Extracted records
_ _ _ _ _ _ _
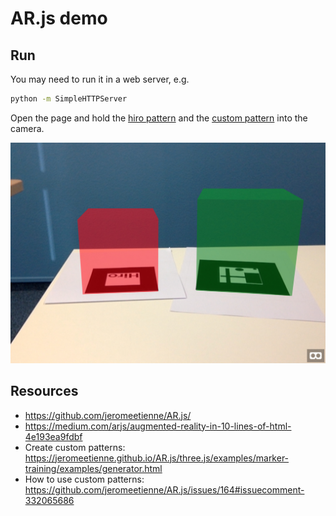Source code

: # AR.js demo

## Run

You may need to run it in a web server, e.g.
```sh
python -m SimpleHTTPServer
```

Open the page and hold the [hiro pattern](https://jeromeetienne.github.io/AR.js/data/images/HIRO.jpg) and the
[custom pattern](custom-pattern.png) into the camera.

![Screenshot](screenshot.jpg)


## Resources
- https://github.com/jeromeetienne/AR.js/
- https://medium.com/arjs/augmented-reality-in-10-lines-of-html-4e193ea9fdbf
- Create custom patterns:
  https://jeromeetienne.github.io/AR.js/three.js/examples/marker-training/examples/generator.html
- How to use custom patterns:
  https://github.com/jeromeetienne/AR.js/issues/164#issuecomment-332065686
_ _ _ _ _ _ _
- _GOAL OF THE EXERCISE_: Within the entries, find all lines that contain "html" and copy each one.

- _RESPONSE AREA_:
- https://medium.com/arjs/augmented-reality-in-10-lines-of-html-4e193ea9fdbf
  https://jeromeetienne.github.io/AR.js/three.js/examples/marker-training/examples/generator.html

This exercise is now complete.